Hey folks, been tinkering with gVisor for a few months now to sandbox some of our internal monitoring agents. A question that always comes up is: if gVisor is just a user-space kernel (the "sentry"), how does it actually stop a container escape? Isn't userland just... software?
Great question! The key is that gVisor isn't just another library in your container. It's a *distinct, isolated process* that sits between your app and the real host kernel.
Think of it like this:
* In a normal container, your app's system calls (like `read`, `write`, `open`) go directly to the **host kernel**. A kernel exploit in the container can compromise the host.
* With gVisor, your app's system calls go to the **gVisor sentry** (the user-space kernel). The sentry then makes its own, much more limited, set of calls to the real host kernel.
So the security boundary shifts. An attacker has to:
1. Break out of the application into the gVisor sentry's runtime (which is written in Go and designed to be safe).

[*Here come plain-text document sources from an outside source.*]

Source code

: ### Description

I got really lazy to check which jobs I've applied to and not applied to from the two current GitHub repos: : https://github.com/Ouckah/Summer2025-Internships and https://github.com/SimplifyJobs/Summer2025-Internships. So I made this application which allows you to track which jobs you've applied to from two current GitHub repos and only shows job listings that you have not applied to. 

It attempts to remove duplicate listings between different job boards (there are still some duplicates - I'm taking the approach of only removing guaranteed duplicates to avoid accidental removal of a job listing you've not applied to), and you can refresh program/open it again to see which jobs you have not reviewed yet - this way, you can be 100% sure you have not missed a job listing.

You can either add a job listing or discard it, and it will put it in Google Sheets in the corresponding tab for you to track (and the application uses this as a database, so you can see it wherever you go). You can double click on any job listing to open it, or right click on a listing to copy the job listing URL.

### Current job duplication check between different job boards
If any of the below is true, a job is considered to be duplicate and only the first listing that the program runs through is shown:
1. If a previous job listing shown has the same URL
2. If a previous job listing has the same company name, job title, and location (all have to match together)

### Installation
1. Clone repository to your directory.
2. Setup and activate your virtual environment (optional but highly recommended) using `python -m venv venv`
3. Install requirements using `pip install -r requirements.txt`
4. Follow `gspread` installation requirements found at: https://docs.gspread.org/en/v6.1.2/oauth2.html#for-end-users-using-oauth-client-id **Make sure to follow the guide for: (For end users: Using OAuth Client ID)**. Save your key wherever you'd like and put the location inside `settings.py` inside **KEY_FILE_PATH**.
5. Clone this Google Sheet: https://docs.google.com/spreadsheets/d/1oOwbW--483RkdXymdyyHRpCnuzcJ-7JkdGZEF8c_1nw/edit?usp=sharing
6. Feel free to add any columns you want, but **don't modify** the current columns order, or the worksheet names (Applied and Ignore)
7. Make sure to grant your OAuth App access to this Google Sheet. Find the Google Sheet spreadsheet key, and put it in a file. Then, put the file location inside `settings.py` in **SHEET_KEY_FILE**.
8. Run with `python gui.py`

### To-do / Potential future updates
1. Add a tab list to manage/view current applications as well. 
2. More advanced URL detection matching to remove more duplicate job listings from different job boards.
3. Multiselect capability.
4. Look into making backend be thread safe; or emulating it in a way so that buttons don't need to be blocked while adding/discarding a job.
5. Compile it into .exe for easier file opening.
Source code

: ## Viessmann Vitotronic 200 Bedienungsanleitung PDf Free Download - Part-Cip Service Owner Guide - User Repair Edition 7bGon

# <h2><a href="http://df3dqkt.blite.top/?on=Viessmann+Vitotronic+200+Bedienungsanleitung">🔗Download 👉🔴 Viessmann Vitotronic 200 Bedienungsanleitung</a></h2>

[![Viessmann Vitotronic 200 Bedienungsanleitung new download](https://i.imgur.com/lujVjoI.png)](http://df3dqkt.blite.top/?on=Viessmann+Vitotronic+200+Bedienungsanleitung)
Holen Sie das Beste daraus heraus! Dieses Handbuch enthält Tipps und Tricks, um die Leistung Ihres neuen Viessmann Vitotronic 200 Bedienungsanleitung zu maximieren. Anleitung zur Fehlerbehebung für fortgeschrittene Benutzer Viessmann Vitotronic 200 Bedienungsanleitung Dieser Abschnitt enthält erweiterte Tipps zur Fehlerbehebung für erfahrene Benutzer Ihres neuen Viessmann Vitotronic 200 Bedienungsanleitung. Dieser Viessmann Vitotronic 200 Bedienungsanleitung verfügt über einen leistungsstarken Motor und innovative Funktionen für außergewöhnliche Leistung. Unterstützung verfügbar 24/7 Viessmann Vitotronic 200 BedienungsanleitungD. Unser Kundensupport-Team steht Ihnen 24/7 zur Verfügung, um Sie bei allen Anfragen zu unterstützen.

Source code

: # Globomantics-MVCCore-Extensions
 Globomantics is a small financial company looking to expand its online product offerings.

2. Then break out of *that* sentry process to attack the host kernel.
Here's a trivial `runsc` (gVisor's runtime) config snippet for a sandboxed container:
```json
{
"runtimeArgs": [
"--network=none",
"--platform=ptrace"
]
}
```
The "real security delta" is that gVisor drastically reduces the host kernel's attack surface exposed to the container. It's not a perfect VM-level isolation (like Firecracker), but it's a massive step up from plain containers for many workloads, especially for running less-trusted code like external agents. The tradeoff? There's a performance hit, as you're adding a layer of indirection for every syscall.
What's everyone else's experience? Found any gotchas with specific syscalls or networking setups?